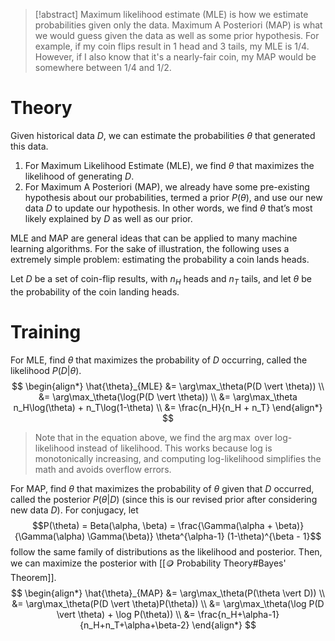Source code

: > [!abstract]
> Maximum likelihood estimate (MLE) is how we estimate probabilities given only the data. Maximum A Posteriori (MAP) is what we would guess given the data as well as some prior hypothesis.
> For example, if my coin flips result in $1$ head and $3$ tails, my MLE is $1/4$. However, if I also know that it's a nearly-fair coin, my MAP would be somewhere between $1/4$ and $1/2$.

# Theory
Given historical data $D$, we can estimate the probabilities $\theta$ that generated this data.
1. For Maximum Likelihood Estimate (MLE), we find $\theta$ that maximizes the likelihood of generating $D$.
2. For Maximum A Posteriori (MAP), we already have some pre-existing hypothesis about our probabilities, termed a prior $P(\theta)$, and use our new data $D$ to update our hypothesis. In other words, we find $\theta$ that’s most likely explained by $D$ as well as our prior.

MLE and MAP are general ideas that can be applied to many machine learning algorithms. For the sake of illustration, the following uses a extremely simple problem: estimating the probability a coin lands heads.

Let $D$ be a set of coin-flip results, with $n_H$ heads and $n_T$ tails, and let $\theta$ be the probability of the coin landing heads.

# Training
For MLE, find $\theta$ that maximizes the probability of $D$ occurring, called the likelihood $P(D \vert \theta)$.
$$ \begin{align*} \hat{\theta}_{MLE} &= \arg\max_\theta(P(D \vert \theta)) \\ &= \arg\max_\theta(\log(P(D \vert \theta)) \\ &= \arg\max_\theta n_H\log(\theta) + n_T\log(1-\theta) \\ &= \frac{n_H}{n_H + n_T} \end{align*} $$

> Note that in the equation above, we find the $\arg\max$ over log-likelihood instead of likelihood. This works because log is monotonically increasing, and computing log-likelihood simplifies the math and avoids overflow errors.

For MAP, find $\theta$ that maximizes the probability of $\theta$ given that $D$ occurred, called the posterior $P(\theta \vert D)$ (since this is our revised prior after considering new data $D$). For conjugacy, let $$P(\theta) = Beta(\alpha, \beta) = \frac{\Gamma(\alpha + \beta)}{\Gamma(\alpha) \Gamma(\beta)} \theta^{\alpha-1} (1-\theta)^{\beta - 1}$$follow the same family of distributions as the likelihood and posterior. Then, we can maximize the posterior with [[🪙 Probability Theory#Bayes' Theorem]].
$$ \begin{align*} \hat{\theta}_{MAP} &= \arg\max_\theta(P(\theta \vert D)) \\ &= \arg\max_\theta(P(D \vert \theta)P(\theta)) \\ &= \arg\max_\theta(\log P(D \vert \theta) + \log P(\theta)) \\ &= \frac{n_H+\alpha-1}{n_H+n_T+\alpha+\beta-2} \end{align*} $$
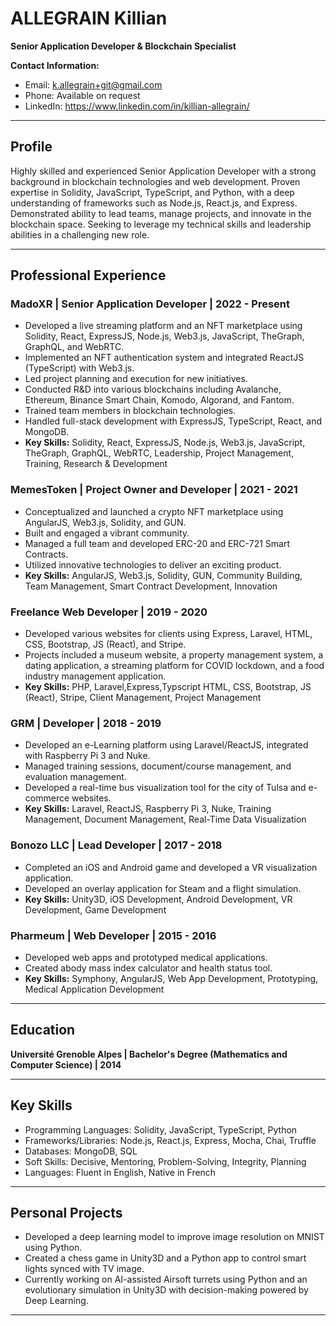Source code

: # ALLEGRAIN Killian
**Senior Application Developer & Blockchain Specialist**

**Contact Information:**
- Email: k.allegrain+git@gmail.com
- Phone: Available on request
- LinkedIn: https://www.linkedin.com/in/killian-allegrain/

---

## **Profile**
Highly skilled and experienced Senior Application Developer with a strong background in blockchain technologies and web development. Proven expertise in Solidity, JavaScript, TypeScript, and Python, with a deep understanding of frameworks such as Node.js, React.js, and Express. Demonstrated ability to lead teams, manage projects, and innovate in the blockchain space. Seeking to leverage my technical skills and leadership abilities in a challenging new role.

---

## **Professional Experience**

### **MadoXR | Senior Application Developer | 2022 - Present**
- Developed a live streaming platform and an NFT marketplace using Solidity, React, ExpressJS, Node.js, Web3.js, JavaScript, TheGraph, GraphQL, and WebRTC.
- Implemented an NFT authentication system and integrated ReactJS (TypeScript) with Web3.js.
- Led project planning and execution for new initiatives.
- Conducted R&D into various blockchains including Avalanche, Ethereum, Binance Smart Chain, Komodo, Algorand, and Fantom.
- Trained team members in blockchain technologies.
- Handled full-stack development with ExpressJS, TypeScript, React, and MongoDB.
- **Key Skills:** Solidity, React, ExpressJS, Node.js, Web3.js, JavaScript, TheGraph, GraphQL, WebRTC, Leadership, Project Management, Training, Research & Development

### **MemesToken | Project Owner and Developer | 2021 - 2021**
- Conceptualized and launched a crypto NFT marketplace using AngularJS, Web3.js, Solidity, and GUN.
- Built and engaged a vibrant community.
- Managed a full team and developed ERC-20 and ERC-721 Smart Contracts.
- Utilized innovative technologies to deliver an exciting product.
- **Key Skills:** AngularJS, Web3.js, Solidity, GUN, Community Building, Team Management, Smart Contract Development, Innovation

### **Freelance Web Developer | 2019 - 2020**
- Developed various websites for clients using Express, Laravel, HTML, CSS, Bootstrap, JS (React), and Stripe.
- Projects included a museum website, a property management system, a dating application, a streaming platform for COVID lockdown, and a food industry management application.
- **Key Skills:** PHP, Laravel,Express,Typscript HTML, CSS, Bootstrap, JS (React), Stripe, Client Management, Project Management

### **GRM | Developer | 2018 - 2019**
- Developed an e-Learning platform using Laravel/ReactJS, integrated with Raspberry Pi 3 and Nuke.
- Managed training sessions, document/course management, and evaluation management.
- Developed a real-time bus visualization tool for the city of Tulsa and e-commerce websites.
- **Key Skills:** Laravel, ReactJS, Raspberry Pi 3, Nuke, Training Management, Document Management, Real-Time Data Visualization

### **Bonozo LLC | Lead Developer | 2017 - 2018**
- Completed an iOS and Android game and developed a VR visualization application.
- Developed an overlay application for Steam and a flight simulation.
- **Key Skills:** Unity3D, iOS Development, Android Development, VR Development, Game Development

### **Pharmeum | Web Developer | 2015 - 2016**
- Developed web apps and prototyped medical applications.
- Created abody mass index calculator and health status tool.
- **Key Skills:** Symphony, AngularJS, Web App Development, Prototyping, Medical Application Development

---

## **Education**

**Université Grenoble Alpes | Bachelor's Degree (Mathematics and Computer Science) | 2014**

---

## **Key Skills**

- Programming Languages: Solidity, JavaScript, TypeScript, Python
- Frameworks/Libraries: Node.js, React.js, Express, Mocha, Chai, Truffle
- Databases: MongoDB, SQL
- Soft Skills: Decisive, Mentoring, Problem-Solving, Integrity, Planning
- Languages: Fluent in English, Native in French

---

## **Personal Projects**

- Developed a deep learning model to improve image resolution on MNIST using Python.
- Created a chess game in Unity3D and a Python app to control smart lights synced with TV image.
- Currently working on AI-assisted Airsoft turrets using Python and an evolutionary simulation in Unity3D with decision-making powered by Deep Learning.

---

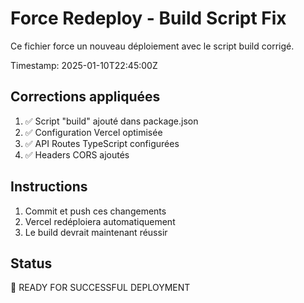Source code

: # Force Redeploy - Build Script Fix

Ce fichier force un nouveau déploiement avec le script build corrigé.

Timestamp: 2025-01-10T22:45:00Z

## Corrections appliquées

1. ✅ Script "build" ajouté dans package.json
2. ✅ Configuration Vercel optimisée
3. ✅ API Routes TypeScript configurées
4. ✅ Headers CORS ajoutés

## Instructions

1. Commit et push ces changements
2. Vercel redéploiera automatiquement
3. Le build devrait maintenant réussir

## Status

🚀 READY FOR SUCCESSFUL DEPLOYMENT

++++++

■ What to produce: Repeat verbatim all the material, but not the pictures.

■ Finished exercise:
Source code

: > [!abstract]
> Maximum likelihood estimate (MLE) is how we estimate probabilities given only the data. Maximum A Posteriori (MAP) is what we would guess given the data as well as some prior hypothesis.
> For example, if my coin flips result in $1$ head and $3$ tails, my MLE is $1/4$. However, if I also know that it's a nearly-fair coin, my MAP would be somewhere between $1/4$ and $1/2$.

# Theory
Given historical data $D$, we can estimate the probabilities $\theta$ that generated this data.
1. For Maximum Likelihood Estimate (MLE), we find $\theta$ that maximizes the likelihood of generating $D$.
2. For Maximum A Posteriori (MAP), we already have some pre-existing hypothesis about our probabilities, termed a prior $P(\theta)$, and use our new data $D$ to update our hypothesis. In other words, we find $\theta$ that’s most likely explained by $D$ as well as our prior.

MLE and MAP are general ideas that can be applied to many machine learning algorithms. For the sake of illustration, the following uses a extremely simple problem: estimating the probability a coin lands heads.

Let $D$ be a set of coin-flip results, with $n_H$ heads and $n_T$ tails, and let $\theta$ be the probability of the coin landing heads.

# Training
For MLE, find $\theta$ that maximizes the probability of $D$ occurring, called the likelihood $P(D \vert \theta)$.
$$ \begin{align*} \hat{\theta}_{MLE} &= \arg\max_\theta(P(D \vert \theta)) \\ &= \arg\max_\theta(\log(P(D \vert \theta)) \\ &= \arg\max_\theta n_H\log(\theta) + n_T\log(1-\theta) \\ &= \frac{n_H}{n_H + n_T} \end{align*} $$

> Note that in the equation above, we find the $\arg\max$ over log-likelihood instead of likelihood. This works because log is monotonically increasing, and computing log-likelihood simplifies the math and avoids overflow errors.

For MAP, find $\theta$ that maximizes the probability of $\theta$ given that $D$ occurred, called the posterior $P(\theta \vert D)$ (since this is our revised prior after considering new data $D$). For conjugacy, let $$P(\theta) = Beta(\alpha, \beta) = \frac{\Gamma(\alpha + \beta)}{\Gamma(\alpha) \Gamma(\beta)} \theta^{\alpha-1} (1-\theta)^{\beta - 1}$$follow the same family of distributions as the likelihood and posterior. Then, we can maximize the posterior with [[🪙 Probability Theory#Bayes' Theorem]].
$$ \begin{align*} \hat{\theta}_{MAP} &= \arg\max_\theta(P(\theta \vert D)) \\ &= \arg\max_\theta(P(D \vert \theta)P(\theta)) \\ &= \arg\max_\theta(\log P(D \vert \theta) + \log P(\theta)) \\ &= \frac{n_H+\alpha-1}{n_H+n_T+\alpha+\beta-2} \end{align*} $$
Source code

: # ALLEGRAIN Killian
**Senior Application Developer & Blockchain Specialist**

**Contact Information:**
- Email: k.allegrain+git@gmail.com
- Phone: Available on request
- LinkedIn: https://www.linkedin.com/in/killian-allegrain/

---

## **Profile**
Highly skilled and experienced Senior Application Developer with a strong background in blockchain technologies and web development. Proven expertise in Solidity, JavaScript, TypeScript, and Python, with a deep understanding of frameworks such as Node.js, React.js, and Express. Demonstrated ability to lead teams, manage projects, and innovate in the blockchain space. Seeking to leverage my technical skills and leadership abilities in a challenging new role.

---

## **Professional Experience**

### **MadoXR | Senior Application Developer | 2022 - Present**
- Developed a live streaming platform and an NFT marketplace using Solidity, React, ExpressJS, Node.js, Web3.js, JavaScript, TheGraph, GraphQL, and WebRTC.
- Implemented an NFT authentication system and integrated ReactJS (TypeScript) with Web3.js.
- Led project planning and execution for new initiatives.
- Conducted R&D into various blockchains including Avalanche, Ethereum, Binance Smart Chain, Komodo, Algorand, and Fantom.
- Trained team members in blockchain technologies.
- Handled full-stack development with ExpressJS, TypeScript, React, and MongoDB.
- **Key Skills:** Solidity, React, ExpressJS, Node.js, Web3.js, JavaScript, TheGraph, GraphQL, WebRTC, Leadership, Project Management, Training, Research & Development

### **MemesToken | Project Owner and Developer | 2021 - 2021**
- Conceptualized and launched a crypto NFT marketplace using AngularJS, Web3.js, Solidity, and GUN.
- Built and engaged a vibrant community.
- Managed a full team and developed ERC-20 and ERC-721 Smart Contracts.
- Utilized innovative technologies to deliver an exciting product.
- **Key Skills:** AngularJS, Web3.js, Solidity, GUN, Community Building, Team Management, Smart Contract Development, Innovation

### **Freelance Web Developer | 2019 - 2020**
- Developed various websites for clients using Express, Laravel, HTML, CSS, Bootstrap, JS (React), and Stripe.
- Projects included a museum website, a property management system, a dating application, a streaming platform for COVID lockdown, and a food industry management application.
- **Key Skills:** PHP, Laravel,Express,Typscript HTML, CSS, Bootstrap, JS (React), Stripe, Client Management, Project Management

### **GRM | Developer | 2018 - 2019**
- Developed an e-Learning platform using Laravel/ReactJS, integrated with Raspberry Pi 3 and Nuke.
- Managed training sessions, document/course management, and evaluation management.
- Developed a real-time bus visualization tool for the city of Tulsa and e-commerce websites.
- **Key Skills:** Laravel, ReactJS, Raspberry Pi 3, Nuke, Training Management, Document Management, Real-Time Data Visualization

### **Bonozo LLC | Lead Developer | 2017 - 2018**
- Completed an iOS and Android game and developed a VR visualization application.
- Developed an overlay application for Steam and a flight simulation.
- **Key Skills:** Unity3D, iOS Development, Android Development, VR Development, Game Development

### **Pharmeum | Web Developer | 2015 - 2016**
- Developed web apps and prototyped medical applications.
- Created abody mass index calculator and health status tool.
- **Key Skills:** Symphony, AngularJS, Web App Development, Prototyping, Medical Application Development

---

## **Education**

**Université Grenoble Alpes | Bachelor's Degree (Mathematics and Computer Science) | 2014**

---

## **Key Skills**

- Programming Languages: Solidity, JavaScript, TypeScript, Python
- Frameworks/Libraries: Node.js, React.js, Express, Mocha, Chai, Truffle
- Databases: MongoDB, SQL
- Soft Skills: Decisive, Mentoring, Problem-Solving, Integrity, Planning
- Languages: Fluent in English, Native in French

---

## **Personal Projects**

- Developed a deep learning model to improve image resolution on MNIST using Python.
- Created a chess game in Unity3D and a Python app to control smart lights synced with TV image.
- Currently working on AI-assisted Airsoft turrets using Python and an evolutionary simulation in Unity3D with decision-making powered by Deep Learning.

---

Source code

: # Force Redeploy - Build Script Fix

Ce fichier force un nouveau déploiement avec le script build corrigé.

Timestamp: 2025-01-10T22:45:00Z

## Corrections appliquées

1. ✅ Script "build" ajouté dans package.json
2. ✅ Configuration Vercel optimisée
3. ✅ API Routes TypeScript configurées
4. ✅ Headers CORS ajoutés

## Instructions

1. Commit et push ces changements
2. Vercel redéploiera automatiquement
3. Le build devrait maintenant réussir

## Status

🚀 READY FOR SUCCESSFUL DEPLOYMENT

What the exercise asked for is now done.